- _DIRECTIONS_: Look below for the line that contains "- Use interactive", then copy it and each following line exactly, through and including the line that contains "- Integrate real-time".

*** RECORDS SUPPLIED ***

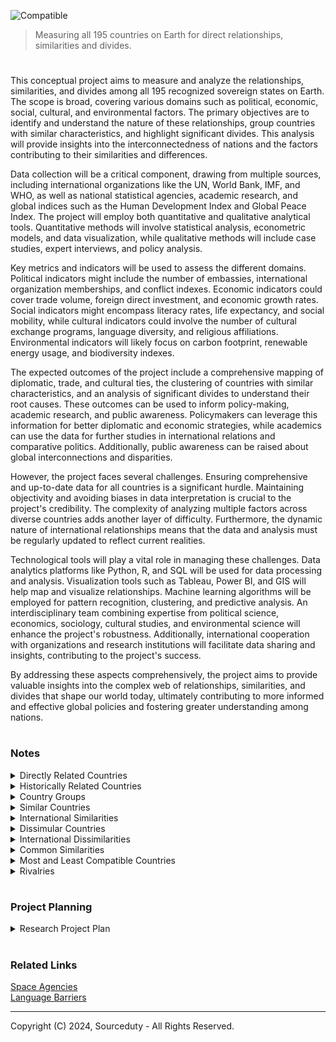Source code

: ![Compatible](https://github.com/sourceduty/International_Compatibility/assets/123030236/f7b19bd8-9283-4dd8-98c8-31f93589efd9)

> Measuring all 195 countries on Earth for direct relationships, similarities and divides.

#

This conceptual project aims to measure and analyze the relationships, similarities, and divides among all 195 recognized sovereign states on Earth. The scope is broad, covering various domains such as political, economic, social, cultural, and environmental factors. The primary objectives are to identify and understand the nature of these relationships, group countries with similar characteristics, and highlight significant divides. This analysis will provide insights into the interconnectedness of nations and the factors contributing to their similarities and differences.

Data collection will be a critical component, drawing from multiple sources, including international organizations like the UN, World Bank, IMF, and WHO, as well as national statistical agencies, academic research, and global indices such as the Human Development Index and Global Peace Index. The project will employ both quantitative and qualitative analytical tools. Quantitative methods will involve statistical analysis, econometric models, and data visualization, while qualitative methods will include case studies, expert interviews, and policy analysis.

Key metrics and indicators will be used to assess the different domains. Political indicators might include the number of embassies, international organization memberships, and conflict indexes. Economic indicators could cover trade volume, foreign direct investment, and economic growth rates. Social indicators might encompass literacy rates, life expectancy, and social mobility, while cultural indicators could involve the number of cultural exchange programs, language diversity, and religious affiliations. Environmental indicators will likely focus on carbon footprint, renewable energy usage, and biodiversity indexes.

The expected outcomes of the project include a comprehensive mapping of diplomatic, trade, and cultural ties, the clustering of countries with similar characteristics, and an analysis of significant divides to understand their root causes. These outcomes can be used to inform policy-making, academic research, and public awareness. Policymakers can leverage this information for better diplomatic and economic strategies, while academics can use the data for further studies in international relations and comparative politics. Additionally, public awareness can be raised about global interconnections and disparities.

However, the project faces several challenges. Ensuring comprehensive and up-to-date data for all countries is a significant hurdle. Maintaining objectivity and avoiding biases in data interpretation is crucial to the project's credibility. The complexity of analyzing multiple factors across diverse countries adds another layer of difficulty. Furthermore, the dynamic nature of international relationships means that the data and analysis must be regularly updated to reflect current realities.

Technological tools will play a vital role in managing these challenges. Data analytics platforms like Python, R, and SQL will be used for data processing and analysis. Visualization tools such as Tableau, Power BI, and GIS will help map and visualize relationships. Machine learning algorithms will be employed for pattern recognition, clustering, and predictive analysis. An interdisciplinary team combining expertise from political science, economics, sociology, cultural studies, and environmental science will enhance the project's robustness. Additionally, international cooperation with organizations and research institutions will facilitate data sharing and insights, contributing to the project's success.

By addressing these aspects comprehensively, the project aims to provide valuable insights into the complex web of relationships, similarities, and divides that shape our world today, ultimately contributing to more informed and effective global policies and fostering greater understanding among nations.

#
### Notes

<details><summary>Directly Related Countries</summary>
<br>

Afghanistan, Pakistan - These neighboring countries share deep historical, cultural, and ethnic ties, further complicated by geopolitical strategies and conflicts.

Australia, New Zealand - Often referred to as "ANZAC" countries, they share close cultural, economic, and military ties, rooted in their colonial history under British rule.

Brazil, Argentina - These largest economies in South America are major trade partners and share a border. Their relationship is further deepened by the Mercosur trade bloc.

Canada, United States - Sharing the world's longest undefended border, these two countries have significant economic and cultural exchanges and are each other's largest trading partners.

China, Taiwan - The relationship between China and Taiwan is complex, involving political tension due to China's claim over Taiwan, yet intertwined with significant economic ties.

France, Germany - These core members of the European Union were historically adversaries but are now tightly integrated economically and politically within the EU framework.

India, Nepal - Sharing cultural and religious heritages, India and Nepal have deep-rooted social and economic connections, although there are occasional political strains.

Japan, South Korea - Both countries share economic ties and a complicated history involving World War II and its aftermath, influencing their contemporary political and social interactions.

Russia, Ukraine - Their relationship is historically intertwined with cultural, economic, and political connections, currently strained due to geopolitical conflicts and territorial disputes.

United Kingdom, Ireland - Linked historically and culturally through centuries of interaction, their relationship is complex, shaped by colonial history and modern economic ties.

<br>
</details>

<details><summary>Historically Related Countries</summary>
<br>

Canada, United Kingdom - Canada was once a part of the British Empire and shares a monarch with the UK.

United States, United Kingdom - The US was originally thirteen colonies under British rule, gaining independence in 1776.

France, Germany - These nations have a long history of conflict and cooperation, from wars like the Franco-Prussian War to their integral roles in the European Union.

Russia, Eastern European Countries (e.g., Poland, Ukraine, Baltic States) - Many Eastern European countries were part of the Soviet Union or influenced by it during the Cold War.

India, Pakistan - Both countries were part of British India until partition in 1947, leading to ongoing conflicts primarily over Kashmir.

China, Japan - Historical interactions include periods of cultural exchange and conflict, notably during the Second Sino-Japanese War.

Spain, Portugal - The Iberian neighbors have interacted through various periods of conflict and cooperation, including the Iberian Union.

Australia, New Zealand - Both countries were British colonies and share historical ties through participation in both World Wars under the ANZAC military corps.

African countries (e.g., Nigeria, Ghana, Kenya) - Shared histories of colonialism primarily under British, French, and Portuguese rule, affecting their development and relations.

Middle Eastern countries (e.g., Iraq, Syria, Lebanon) - Shared histories under various empires such as the Ottoman Empire and later European colonial mandates.

South American countries (e.g., Brazil, Argentina, Chile) - Shared colonial histories under Spanish and Portuguese rule, with intertwined histories of independence movements.

Scandinavian countries (Sweden, Norway, Denmark) - These countries share Viking heritage and were united under various unions, influencing their cultural and political developments.

Balkan countries (e.g., Serbia, Croatia, Bosnia and Herzegovina) - Their histories are intertwined through various periods, including the Ottoman Empire and the Yugoslav state.

<br>
</details>

<details><summary>Country Groups</summary>
<br>

North America

- Canada, United States, Mexico - These countries are economically integrated through the USMCA (formerly NAFTA), promoting free trade and economic cooperation across North America.

South America

- Countries of the Andean Community (Bolivia, Colombia, Ecuador, Peru) - Share economic and political ties through a regional customs union.

- Mercosur Countries (Argentina, Brazil, Paraguay, Uruguay, Venezuela) - Integrated through a sub-regional bloc promoting free trade and fluid movement of goods, people, and currency.

Europe

- European Union (EU) Countries - Including nations like Germany, France, Italy, Spain, and Poland, these countries are deeply integrated economically, politically, and socially.

- Nordic Countries (Denmark, Finland, Iceland, Norway, Sweden) - Share cultural, historical, and economic ties, and cooperate through the Nordic Council.

Asia

- ASEAN Countries (Indonesia, Malaysia, Philippines, Singapore, Thailand, Brunei, Vietnam, Laos, Myanmar, Cambodia) - Economically and politically linked through the Association of Southeast Asian Nations focusing on political and economic stability and regional development.

- China and its Neighbors (Japan, South Korea, Mongolia, Russia) - Share complex historical and economic relationships, with significant modern trade ties and historical disputes.

Middle East

- Gulf Cooperation Council (Saudi Arabia, Kuwait, the UAE, Qatar, Bahrain, and Oman) - Economically and politically allied, focusing on regional security and economic cooperation.

- Israel and Neighboring Countries (Egypt, Jordan) - Have established diplomatic and peace agreements, although the wider regional relationships are complex due to historical conflicts.

Africa

- East African Community (Kenya, Tanzania, Uganda, Rwanda, Burundi, South Sudan) - Promotes economic, social, and cultural integration.

- Economic Community of West African States (ECOWAS) (Nigeria, Ghana, Senegal, etc.) - Focused on economic integration and political stability within West Africa.

Oceania

- Australia and Pacific Islands (Fiji, Papua New Guinea, Solomon Islands, etc.) - Australia has significant economic and aid relationships with many of the Pacific Islands, impacting development and regional security.

<br>
</details>

<details><summary>Similar Countries</summary>
<br>

- Australia and New Zealand

Similarities: Both countries share a British colonial history, similar legal and political systems, and close cultural ties, including language and sport.

- Sweden, Norway, and Denmark

Similarities: Known as the Scandinavian countries, they share a common historical and cultural heritage, similar languages (Nordic languages), and social democratic governance structures.

- Canada and United States

Similarities: Both are English-speaking, share similar economic systems, cultural ties through media and entertainment, and have similar political structures.

- Portugal and Spain

Similarities: Both countries share the Iberian Peninsula, have similar Mediterranean climates, and have overlapping historical periods. They also have closely related languages (Portuguese and Spanish).

- Japan and South Korea

Similarities: Both countries have strong economies, a focus on technology and innovation, similar dietary habits, and significant historical ties, despite political tensions.

- Belgium and Luxembourg

Similarities: Both are small, Western European countries sharing linguistic ties (French, German, and Luxembourgish, which is closely related to German), and economic integration through the European Union.

- Argentina and Uruguay

Similarities: Share historical, cultural, and linguistic ties, similar cuisines (notably beef and mate), and both follow similar forms of government.

- United Arab Emirates and Qatar

Similarities: Both are wealthy Gulf states with economies heavily reliant on oil and natural gas, share similar Arabic culture and language, and have governance systems based on Islamic law.

- Austria and Germany

Similarities: Share the German language, similar cultural traditions such as music and festivals, and closely related historical roots.

- Singapore and Hong Kong

Similarities: Both are major financial hubs in Asia, have similar colonial histories under British rule, high population densities, and similar economic policies focused on trade and finance.

<br>
</details>

<details><summary>International Similarities</summary>
<br>

Similarities among various global regions include shared colonial histories, similar legal and political systems, and strong cultural ties, such as language and sports. Many regions exhibit common historical and cultural heritages, with closely related languages and social democratic governance structures. Economic similarities are prevalent, with regions displaying parallel economic systems, heavy reliance on technology and innovation, and roles as major financial hubs. Dietary habits and cultural traditions, like music and festivals, also show significant overlaps. Furthermore, linguistic ties and economic integration through regional unions are common, with several areas governed by similar legal frameworks based on religious or traditional laws. These elements highlight the profound connections that transcend individual countries and illustrate regional cohesiveness.

<br>
</details>

<details><summary>Dissimular Countries</summary>
<br>

- Saudi Arabia and Sweden

Differences: Saudi Arabia has a conservative Islamic culture and absolute monarchy, whereas Sweden has a liberal social structure and a parliamentary democracy.

- Japan and Bolivia

Differences: Japan is an island nation with a high-tech industrialized economy, while Bolivia is landlocked with a mixed economy heavily reliant on agriculture and mining.

- Singapore and Venezuela

Differences: Singapore is a small, densely populated city-state known for its highly developed free-market economy; Venezuela has extensive natural resources but currently experiences significant economic instability and political conflict.

- Norway and Yemen

Differences: Norway is one of the wealthiest and most stable countries in the world with a strong welfare state, whereas Yemen is facing a severe humanitarian crisis with ongoing conflict and poor infrastructure.

- United States and North Korea
  Differences: The United States has a democratic government and a diverse economy, while North Korea is governed by a totalitarian regime with a centrally planned economy.

- Australia and Chad

Differences: Australia is a highly developed country with a significant focus on services and technology, whereas Chad is one of the least developed with challenges in human development and infrastructure.

- Switzerland and Papua New Guinea

Differences: Switzerland is known for its neutrality, high standard of living, and advanced economies, while Papua New Guinea has a tribal society with an economy based on agriculture and mining.

- Canada and Somalia

Differences: Canada is known for its high quality of life and strong economic and political stability, while Somalia has been experiencing political instability and lacks strong governmental infrastructure.

- Finland and Afghanistan

Differences: Finland is known for its high levels of education and technological advancement, whereas Afghanistan has been affected by decades of conflict impacting its development and stability.

- Germany and Haiti
  
Differences: Germany is a major industrial power with a robust economy and strong political institutions, while Haiti faces significant challenges with political instability and is one of the poorest countries in the Western Hemisphere.

<br>
</details>

<details><summary>International Dissimilarities</summary>
<br>

Dissimilarities among various global regions can be observed in multiple dimensions, including cultural practices, governance structures, economic development levels, and social policies. Significant contrasts exist between nations with conservative religious cultures and those with liberal social structures. Some countries are governed by authoritarian regimes, whereas others operate under democratic norms. Economic disparities are also pronounced, with some nations boasting advanced, high-tech industries and others relying heavily on agriculture or facing economic instability. Differences in societal organization range from highly centralized, planned economies to free-market systems that prioritize trade and innovation. Additionally, geographic factors contribute to dissimilarities, with some countries being island nations focused on maritime economies, while others are landlocked and depend on terrestrial resources. The extent of infrastructure development varies widely, from highly developed and stable nations to those grappling with humanitarian crises and ongoing conflicts. These distinctions underscore the vast range of human experiences and governance models present across the globe.

<br>
</details>

<details><summary>Common Similarities</summary>
<br>

1. Economic Systems: Many countries have adopted similar economic models, such as market-based economies which encourage trade and innovation.

2. Political Structures: Democratic governance with parliamentary or presidential systems is widespread, providing a common framework for policy and law.

3. Cultural Influences: Shared colonial histories, especially among countries once under British, French, or Spanish rule, lead to similarities in legal systems, languages, and cultural practices.

4. Social Policies: A focus on welfare systems, public healthcare, and education is common in many developed nations, aiming to provide a safety net for their populations.

5. Technological Advancements: As global connectivity increases, nations often share advancements in technology and infrastructure, impacting their development trajectories.

6. Environmental Policies: With global attention on climate change, many countries are implementing similar environmental regulations and focusing on sustainable practices.

Countries around the world exhibit a number of commonalities that transcend geographical boundaries. Many have embraced market-based economic systems, fostering environments that promote trade and innovation, and facilitating global economic integration. Political structures, particularly democratic forms of governance, provide a shared framework that influences policy and legislative development. Cultural influences, often rooted in colonial histories, manifest in similarities in language, legal systems, and societal norms, especially among nations previously colonized by European powers. Furthermore, a focus on enhancing social welfare systems, including public healthcare and education, is prevalent in many developed countries, reflecting a collective commitment to improving citizen welfare. Technological advancements also see widespread adoption, driven by increased global connectivity and the need for modern infrastructure. Lastly, with rising awareness of environmental issues, many countries are adopting similar approaches to environmental regulation and sustainability, emphasizing the global consensus on the importance of combating climate change. These similarities illustrate how historical, economic, and social factors contribute to shared global narratives and challenges.

<br>
</details>

<details><summary>Most and Least Compatible Countries</summary>
<br>

Most Compatible Countries

- Australia and New Zealand: Share a British colonial history, similar legal and political systems, and close cultural ties, including language and sports.

- Sweden, Norway, and Denmark: Common historical and cultural heritage, similar languages (Nordic languages), and social democratic governance structures.

- Canada and United States: Both are English-speaking, with similar economic systems and cultural exchanges, particularly in media and entertainment.

- Portugal and Spain: Share the Iberian Peninsula, similar Mediterranean climates, overlapping historical periods, and closely related languages.

- Belgium and Luxembourg: Small, linguistically tied Western European nations that are economically integrated within the European Union.

Least Compatible Countries

- Saudi Arabia and Sweden: Differences in cultural practices with conservative Islamic versus liberal social structures.

- Japan and Bolivia: Stark contrasts in geographical setting, economic development (high-tech industry vs. agriculture/mining).

- Singapore and Venezuela: Differences in economic stability and governance, with one being a highly developed free-market economy and the other experiencing significant instability.

- Norway and Yemen: Vast differences in wealth, stability, and quality of life due to contrasting governance and social policies.

- United States and North Korea: Fundamental differences in political systems (democratic vs. totalitarian) and economic models (diverse economy vs. centrally planned).

<br>
</details>

<details><summary>Rivalries</summary>
<br>

1. India vs. Pakistan:

This rivalry is primarily rooted in historical, religious, and political tensions, stemming from the partition of British India in 1947. The conflict over the Kashmir region has led to multiple wars and ongoing military skirmishes, making it one of the most enduring rivalries in modern history.

2. USA vs. Russia:

The rivalry between the United States and Russia, which began during the Cold War era, continues to influence global politics. It is characterized by ideological differences, military competition, and conflicts over influence in regions like Eastern Europe, the Middle East, and more recently, cyberspace.

3. China vs. Japan:

Historical animosities, regional competition, and territorial disputes, particularly over the Senkaku/Diaoyu Islands, define the rivalry between China and Japan. Their complex relationship is also shaped by economic interdependence and mutual suspicions of strategic intentions.

4. Greece vs. Turkey:

Greece and Turkey share a rivalry that is influenced by a series of historical conflicts, including wars over territory. Issues such as the division of Cyprus, territorial rights in the Aegean Sea, and differing cultural and national identities continue to fuel tensions.

5. Saudi Arabia vs. Iran:

This rivalry is predominantly sectarian with Sunni-majority Saudi Arabia and Shia-majority Iran competing for influence in the Middle East. It is marked by proxy wars in countries like Syria and Yemen, and differing positions on regional issues such as oil politics and relations with major powers.

6. North Korea vs. South Korea:

Stemming from the division of Korea after World War II, this rivalry includes ideological differences between North Korea's communism and South Korea's democratic system. Despite sporadic talks and agreements, the Korean Peninsula remains one of the most militarized regions in the world.

7. Brazil vs. Argentina:

Mainly known for its manifestation in sports, especially football, the rivalry between Brazil and Argentina also extends into cultural and economic dimensions. Both countries compete for regional leadership and influence in South America.

8. France vs. Germany:
   
Historically, France and Germany have been rivals, particularly in the context of European wars and territorial disputes. However, since World War II, they have transformed their relationship into a partnership that stands at the core of the European Union, showing how rivals can evolve into collaborators.

<br>
</details>

#
### Project Planning

<details><summary>Research Project Plan</summary>
<br>

Planning the "International_Compatibility" project requires a comprehensive and structured approach to ensure thorough analysis and impactful results. The initial phase should involve defining clear research objectives and identifying the key questions the project aims to address. This involves a thorough literature review to understand existing research, identify gaps, and align the project with current academic and practical debates in international relations. It’s crucial to outline the methodology, specifying the data sources, analytical techniques, and tools to be used. Collaborating with experts in relevant fields, such as political science, data science, and international studies, will enhance the project’s credibility and depth. Additionally, securing access to diverse and reliable data sources, such as international databases and real-time media reports, is essential for a comprehensive analysis.

#
### Research Expansion Plan

#### Data Analysis

Sentiment Analysis:

- Collect and analyze international news articles, social media posts, and other public communication sources to determine public opinion and media sentiment towards different countries.
- Use natural language processing (NLP) techniques to identify positive, negative, and neutral sentiments.
- Develop a sentiment scoring system to quantify the sentiments and create sentiment maps for visualization.
- Conduct sentiment trend analysis to observe how public opinion changes over time and in response to significant events.

Network Analysis:
  
- Create network graphs to visualize and analyze the relationships and interactions between countries.
- Use metrics such as centrality, connectivity, and community detection to understand the structure and dynamics of the international network.
- Identify key players, influential countries, and clusters within the global network.
- Analyze how events such as diplomatic meetings, trade agreements, or conflicts impact the network structure.

#### Historical Context

Timeline Analysis:

- Develop a comprehensive timeline of significant historical events that have influenced international relations and compatibility.
- Include events such as wars, treaties, alliances, and major political changes.
- Provide context and analysis on how these events have shaped current international relationships.
- Use interactive timeline tools to allow users to explore the data in a dynamic and engaging way.

Case Studies:

- Conduct in-depth case studies of specific country pairs with complex relationships (e.g., USA-China, India-Pakistan).
- Analyze the historical, cultural, economic, and political factors that have influenced these relationships.
- Include qualitative and quantitative data to provide a well-rounded understanding of the dynamics between these countries.
- Highlight key events, turning points, and current status of the relationships.

#### Methodological Improvements

Data Sources:

Diverse Datasets:

- Incorporate data from a wide range of sources such as the United Nations, World Bank, International Monetary Fund (IMF), and historical archives.
- Use economic indicators, social indicators, and political indicators to provide a comprehensive view of international compatibility.
- Ensure data quality and reliability by cross-referencing multiple sources and using well-established datasets.

Real-Time Data:

- Integrate real-time data from social media platforms, news outlets, and other online sources to keep the analysis current and relevant.
- Use APIs to automatically collect and update data on international events, public opinion, and media coverage.
- Develop dashboards to monitor and visualize real-time data trends and insights.

#### Analytical Techniques

Machine Learning:

- Implement machine learning models to analyze historical data and predict future compatibility trends between countries.
- Use supervised and unsupervised learning techniques to identify patterns, clusters, and anomalies in the data.
- Develop predictive models to forecast the impact of specific events on international relationships.

Geospatial Analysis:

- Use Geographic Information System (GIS) tools to analyze geographic factors influencing country compatibility.
- Create maps to visualize data such as trade routes, migration patterns, and geopolitical hotspots.
- Analyze the spatial distribution of international relationships and how geography affects diplomatic and economic interactions.

#### Documentation and Presentation

Enhanced Visualization:

Interactive Maps:

- Create interactive maps to visualize compatibility scores and relationships between countries.
- Use tools such as Mapbox, Leaflet, or Google Maps API to develop dynamic and user-friendly maps.
- Allow users to explore different layers of data, such as economic indicators, social indicators, and historical events.

Dashboards:

- Develop dashboards that allow users to explore data and trends dynamically.
- Use tools such as Tableau, Power BI, or custom web applications to create interactive and informative dashboards.
- Include filters, drill-down capabilities, and real-time data updates to enhance user experience.

Detailed Reporting:

Comprehensive Reports:

- Produce detailed reports summarizing findings, methodologies, and implications of the research.
- Include data visualizations, case studies, and in-depth analyses to support the conclusions.
- Provide actionable recommendations for policymakers, researchers, and stakeholders.

Executive Summaries:

- Include concise executive summaries for policymakers and stakeholders.
- Highlight key findings, insights, and recommendations in a clear and accessible format.
- Use bullet points, infographics, and key statistics to convey the main points effectively.

#### Public Engagement

Social Media Outreach:

- Use social media platforms such as Twitter, LinkedIn, and Facebook to share insights and engage with a broader audience.
- Create engaging content such as infographics, videos, and blog posts to communicate findings.
- Use social media analytics to measure engagement and reach, and adjust strategies accordingly.

Academic Collaboration:

- Collaborate with experts in international relations, political science, data science, and related fields.
- Engage with academic institutions, research centers, and think tanks to gather insights and feedback.
- Participate in academic conferences, seminars, and workshops to present findings and discuss methodologies.

Publications:

- Publish findings in academic journals, popular media, and online platforms to reach diverse audiences.
- Write articles, opinion pieces, and research papers to disseminate knowledge and spark discussions.
- Collaborate with media outlets to feature the research in news articles, interviews, and documentaries.

<br>
</details>

#
### Related Links

[Space Agencies](https://github.com/sourceduty/Space_Agencies)
<br>
[Language Barriers](https://github.com/sourceduty/Language_Barriers)

***
Copyright (C) 2024, Sourceduty - All Rights Reserved.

*** End of RECORDS SUPPLIED ***

- _ANSWER FOR THIS EXERCISE_:
- Use interactive timeline tools to allow users to explore the data in a dynamic and engaging way.

Case Studies:

- Conduct in-depth case studies of specific country pairs with complex relationships (e.g., USA-China, India-Pakistan).
- Analyze the historical, cultural, economic, and political factors that have influenced these relationships.
- Include qualitative and quantitative data to provide a well-rounded understanding of the dynamics between these countries.
- Highlight key events, turning points, and current status of the relationships.

#### Methodological Improvements

Data Sources:

Diverse Datasets:

- Incorporate data from a wide range of sources such as the United Nations, World Bank, International Monetary Fund (IMF), and historical archives.
- Use economic indicators, social indicators, and political indicators to provide a comprehensive view of international compatibility.
- Ensure data quality and reliability by cross-referencing multiple sources and using well-established datasets.

Real-Time Data:

- Integrate real-time data from social media platforms, news outlets, and other online sources to keep the analysis current and relevant.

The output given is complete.